Maybe he took his adulterous wife back before divorcing her.


----------



## Artfuldodger (Sep 19, 2018)

Concerning God's divorce of Israel is in Romans 7.

Romans 7:1-3
Do you not know, brothers (for I am speaking to those who know the law), that the law has authority over a man only as long as he lives?   2For instance, a married woman is bound by law to her husband as long as he lives. But if her husband dies, she is released from the law of marriage. 3So then, if she is joined to another man while her husband is still alive, she is called an adulteress; but if her husband dies, she is free from that law and is not an adulteress, even if she marries another man.


----------



## Artfuldodger (Sep 19, 2018)

In the Hosea analogy God says go and find you wife again. Meaning she was still his wife. Adulterous but wife none the less. Hosea 3:1 illustrates Israel.
So is it safe to say that maybe adulterous Israel never remarried?
Otherwise how could God remarry Israel? Regardless of how we see or view Israel, God remarried her. Spiritual Israel is still Israel.
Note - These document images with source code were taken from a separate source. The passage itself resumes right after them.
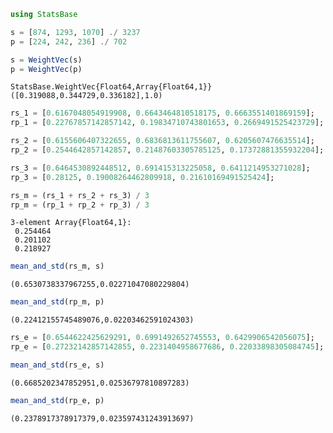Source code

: 

```julia
using StatsBase

s = [874, 1293, 1070] ./ 3237
p = [224, 242, 236] ./ 702

s = WeightVec(s)
p = WeightVec(p)
```




    StatsBase.WeightVec{Float64,Array{Float64,1}}([0.319088,0.344729,0.336182],1.0)




```julia
rs_1 = [0.6167048054919908, 0.6643464810518175, 0.6663551401869159];
rp_1 = [0.22767857142857142, 0.19834710743801653, 0.2669491525423729];
```


```julia
rs_2 = [0.6155606407322655, 0.6836813611755607, 0.6205607476635514];
rp_2 = [0.2544642857142857, 0.21487603305785125, 0.17372881355932204];
```


```julia
rs_3 = [0.6464530892448512, 0.691415313225058, 0.6411214953271028];
rp_3 = [0.28125, 0.19008264462809918, 0.21610169491525424];
```


```julia
rs_m = (rs_1 + rs_2 + rs_3) / 3
rp_m = (rp_1 + rp_2 + rp_3) / 3
```




    3-element Array{Float64,1}:
     0.254464
     0.201102
     0.218927




```julia
mean_and_std(rs_m, s)
```




    (0.6530738337967255,0.02271047080229804)




```julia
mean_and_std(rp_m, p)
```




    (0.22412155745489076,0.02203462591024303)




```julia
rs_e = [0.6544622425629291, 0.6991492652745553, 0.6429906542056075];
rp_e = [0.27232142857142855, 0.2231404958677686, 0.22033898305084745];
```


```julia
mean_and_std(rs_e, s)
```




    (0.6685202347852951,0.02536797810897283)




```julia
mean_and_std(rp_e, p)
```




    (0.2378917378917379,0.023597431243913697)




```julia

```
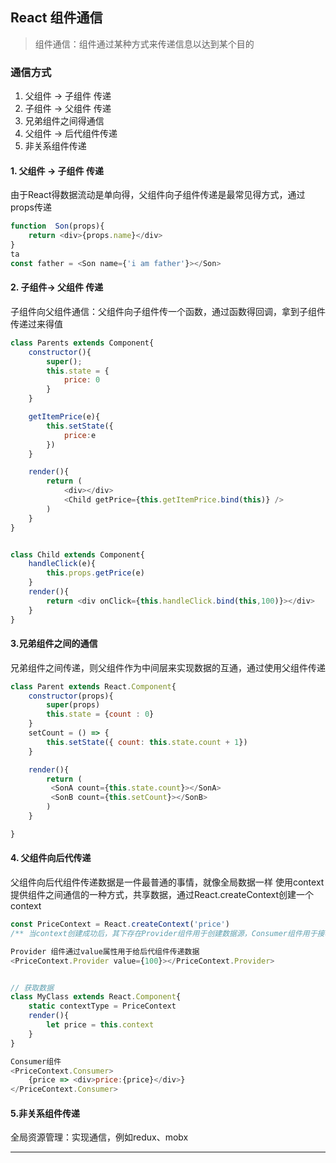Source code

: ## React 组件通信

> 组件通信：组件通过某种方式来传递信息以达到某个目的

### 通信方式
1. 父组件 -> 子组件 传递
2. 子组件 -> 父组件 传递
3. 兄弟组件之间得通信
4. 父组件 -> 后代组件传递
5. 非关系组件传递

#### 1. 父组件 -> 子组件 传递
由于React得数据流动是单向得，父组件向子组件传递是最常见得方式，通过props传递
```js
function  Son(props){
    return <div>{props.name}</div>
}
ta
const father = <Son name={'i am father'}></Son>
```

#### 2. 子组件-> 父组件 传递
子组件向父组件通信：父组件向子组件传一个函数，通过函数得回调，拿到子组件传递过来得值
```js
class Parents extends Component{
    constructor(){
        super();
        this.state = {
            price: 0
        }
    }

    getItemPrice(e){
        this.setState({
            price:e
        })
    }

    render(){
        return (
            <div></div>
            <Child getPrice={this.getItemPrice.bind(this)} />
        )
    }
}


class Child extends Component{
    handleClick(e){
        this.props.getPrice(e)
    }
    render(){
        return <div onClick={this.handleClick.bind(this,100)}></div>
    }
}
```

#### 3.兄弟组件之间的通信
兄弟组件之间传递，则父组件作为中间层来实现数据的互通，通过使用父组件传递
```js
class Parent extends React.Component{
    constructor(props){
        super(props)
        this.state = {count : 0}
    }
    setCount = () => {
        this.setState({ count: this.state.count + 1})
    }

    render(){
        return (
         <SonA count={this.state.count}></SonA>
         <SonB count={this.setCount}></SonB>
        )
    }

}

```

#### 4. 父组件向后代传递
父组件向后代组件传递数据是一件最普通的事情，就像全局数据一样
使用context提供组件之间通信的一种方式，共享数据，通过React.createContext创建一个context

```js
const PriceContext = React.createContext('price')
/** 当context创建成功后，其下存在Provider组件用于创建数据源，Consumer组件用于接收数据 */

Provider 组件通过value属性用于给后代组件传递数据
<PriceContext.Provider value={100}></PriceContext.Provider>


// 获取数据
class MyClass extends React.Component{
    static contextType = PriceContext
    render(){
        let price = this.context
    }
}

Consumer组件
<PriceContext.Consumer>
    {price => <div>price:{price}</div>}
</PriceContext.Consumer>
```


#### 5.非关系组件传递
全局资源管理：实现通信，例如redux、mobx

---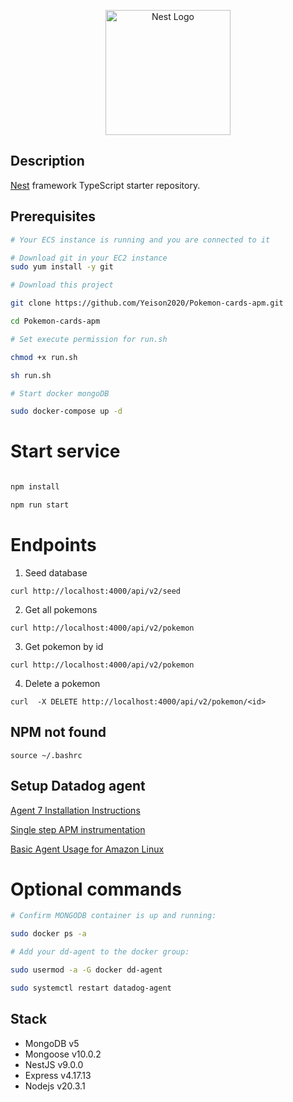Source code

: <p align="center">
  <a href="http://nestjs.com/" target="blank"><img src="https://nestjs.com/img/logo-small.svg" width="200" alt="Nest Logo" /></a>
</p>

## Description

[Nest](https://github.com/nestjs/nest) framework TypeScript starter repository.

## Prerequisites

```bash
# Your ECS instance is running and you are connected to it

# Download git in your EC2 instance
sudo yum install -y git

# Download this project

git clone https://github.com/Yeison2020/Pokemon-cards-apm.git

cd Pokemon-cards-apm

# Set execute permission for run.sh

chmod +x run.sh

sh run.sh

# Start docker mongoDB

sudo docker-compose up -d

```

# Start service

```bash

npm install

npm run start

```

# Endpoints

1. Seed database

```
curl http://localhost:4000/api/v2/seed
```

2. Get all pokemons

```
curl http://localhost:4000/api/v2/pokemon
```

3. Get pokemon by id

```
curl http://localhost:4000/api/v2/pokemon
```

4. Delete a pokemon

```
curl  -X DELETE http://localhost:4000/api/v2/pokemon/<id>
```

## NPM not found

```
source ~/.bashrc
```

## Setup Datadog agent

[Agent 7 Installation Instructions](https://app.datadoghq.com/account/settings/agent/latest?platform=aws)

[Single step APM instrumentation](https://docs.datadoghq.com/tracing/trace_collection/automatic_instrumentation/single-step-apm/?tab=linuxhostorvm)

[Basic Agent Usage for Amazon Linux](https://docs.datadoghq.com/agent/basic_agent_usage/amazonlinux/?tab=agentv6v7)

# Optional commands

```bash
# Confirm MONGODB container is up and running:

sudo docker ps -a

# Add your dd-agent to the docker group:

sudo usermod -a -G docker dd-agent

sudo systemctl restart datadog-agent

```

## Stack

- MongoDB v5
- Mongoose v10.0.2
- NestJS v9.0.0
- Express v4.17.13
- Nodejs v20.3.1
If it's always been spiritual Israel then that's who God remarried.

You can't divorce your physical wife and remarry your spiritual wife as that is part of who you were previously married to.

Did Israel form a covenant with false gods when God divorced her?


----------



## hobbs27 (Sep 20, 2018)

I think it's all imagery for grace . Israel was playing the harlot. Jesus came for the lost sheep of Israel. Even after the cross Peter and others purged the faithful out of that wicked harlot. Paul turning to the gentiles made them jealous and drew more out. When the full number of the gentiles were brought in...the end to the harlot came. She was divorced through death then raised to life , and remarried as the spiritual new Jerusalem.....IE new covenant kingdom..new jerusalem... the Israel from above.


----------



## Madman (Sep 25, 2018)

It is an image of God's love and faithfulness to His people.


----------



## Artfuldodger (Sep 25, 2018)

Madman said:


> It is an image of God's love and faithfulness to His people.



The harlotry analogy?


----------



## Madman (Sep 27, 2018)

Artfuldodger said:


> The harlotry analogy?



Gomer out chasing men (God's people chasing other gods)
Hosea going to bring her home and love and care for her anyway (God's pursuit of His people)


----------